→ Data for processing:
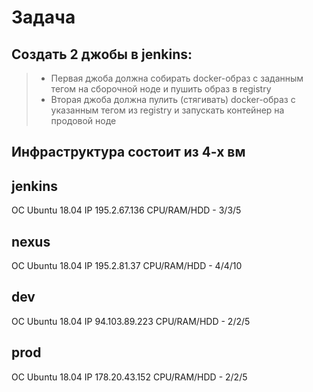 
# Задача 

## Создать 2 джобы в jenkins:

> - Первая джоба должна собирать docker-образ с заданным тегом на сборочной ноде и пушить образ в registry
> - Вторая джоба должна пулить (стягивать) docker-образ с указанным тегом из registry и запускать контейнер на продовой ноде

## Инфраструктура состоит из 4-х вм

jenkins
---
ОС Ubuntu 18.04
IP 195.2.67.136
CPU/RAM/HDD - 3/3/5

nexus
---
ОС Ubuntu 18.04
IP 195.2.81.37
CPU/RAM/HDD - 4/4/10

dev
---
ОС Ubuntu 18.04
IP 94.103.89.223
CPU/RAM/HDD - 2/2/5

prod
---
ОС Ubuntu 18.04
IP 178.20.43.152
CPU/RAM/HDD - 2/2/5
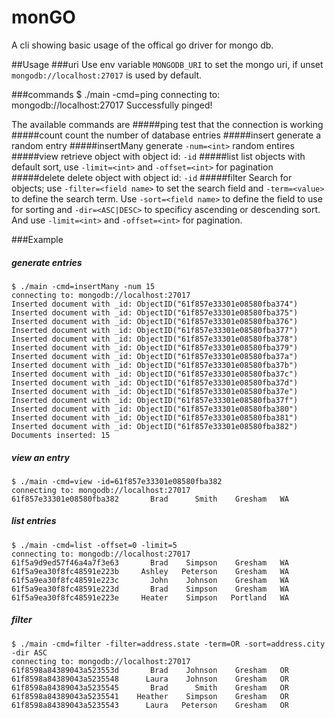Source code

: # monGO
A cli showing basic usage of the offical go driver for mongo db.

##Usage
###uri
Use env variable `MONGODB_URI` to set the mongo uri, if unset `mongodb://localhost:27017` is used by default.

###commands
    $ ./main -cmd=ping
    connecting to: mongodb://localhost:27017
    Successfully pinged!

The available commands are
#####ping
test that the connection is working
#####count
count the number of database entries
#####insert
generate a random entry
#####insertMany
generate `-num=<int>` random entires
#####view
retrieve object with object id: `-id`
#####list
list objects with default sort, use `-limit=<int>` and `-offset=<int>` for pagination
#####delete
delete object with object id: `-id`
#####filter
Search for objects; use `-filter=<field name>` to set the search field and `-term=<value>` to define the search term. Use `-sort=<field name>` to define the field to use for sorting and `-dir=<ASC|DESC>` to specificy ascending or descending sort. And use `-limit=<int>` and `-offset=<int>` for pagination.

###Example
##### generate entries
    $ ./main -cmd=insertMany -num 15
    connecting to: mongodb://localhost:27017
    Inserted document with _id: ObjectID("61f857e33301e08580fba374")
    Inserted document with _id: ObjectID("61f857e33301e08580fba375")
    Inserted document with _id: ObjectID("61f857e33301e08580fba376")
    Inserted document with _id: ObjectID("61f857e33301e08580fba377")
    Inserted document with _id: ObjectID("61f857e33301e08580fba378")
    Inserted document with _id: ObjectID("61f857e33301e08580fba379")
    Inserted document with _id: ObjectID("61f857e33301e08580fba37a")
    Inserted document with _id: ObjectID("61f857e33301e08580fba37b")
    Inserted document with _id: ObjectID("61f857e33301e08580fba37c")
    Inserted document with _id: ObjectID("61f857e33301e08580fba37d")
    Inserted document with _id: ObjectID("61f857e33301e08580fba37e")
    Inserted document with _id: ObjectID("61f857e33301e08580fba37f")
    Inserted document with _id: ObjectID("61f857e33301e08580fba380")
    Inserted document with _id: ObjectID("61f857e33301e08580fba381")
    Inserted document with _id: ObjectID("61f857e33301e08580fba382")
    Documents inserted: 15

##### view an entry
    $ ./main -cmd=view -id=61f857e33301e08580fba382
    connecting to: mongodb://localhost:27017
    61f857e33301e08580fba382       Brad      Smith    Gresham   WA

##### list entries
    $ ./main -cmd=list -offset=0 -limit=5          
    connecting to: mongodb://localhost:27017
    61f5a9d9ed57f46a4a7f3e63       Brad    Simpson    Gresham   WA
    61f5a9ea30f8fc48591e223b     Ashley   Peterson    Gresham   WA
    61f5a9ea30f8fc48591e223c       John    Johnson    Gresham   WA
    61f5a9ea30f8fc48591e223d       Brad    Simpson    Gresham   WA
    61f5a9ea30f8fc48591e223e     Heater    Simpson   Portland   WA

##### filter
    $ ./main -cmd=filter -filter=address.state -term=OR -sort=address.city -dir ASC
    connecting to: mongodb://localhost:27017
    61f8598a84389043a523553d       Brad    Johnson    Gresham   OR
    61f8598a84389043a5235548      Laura    Johnson    Gresham   OR
    61f8598a84389043a5235545       Brad      Smith    Gresham   OR
    61f8598a84389043a5235541    Heather    Simpson    Gresham   OR
    61f8598a84389043a5235543      Laura   Peterson    Gresham   OR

→ Required work:
Wherever the word "Simpson" appears in a line of the data above, copy that line.

→ Worked solution:
    61f5a9d9ed57f46a4a7f3e63       Brad    Simpson    Gresham   WA
    61f5a9ea30f8fc48591e223d       Brad    Simpson    Gresham   WA
    61f5a9ea30f8fc48591e223e     Heater    Simpson   Portland   WA
    61f8598a84389043a5235541    Heather    Simpson    Gresham   OR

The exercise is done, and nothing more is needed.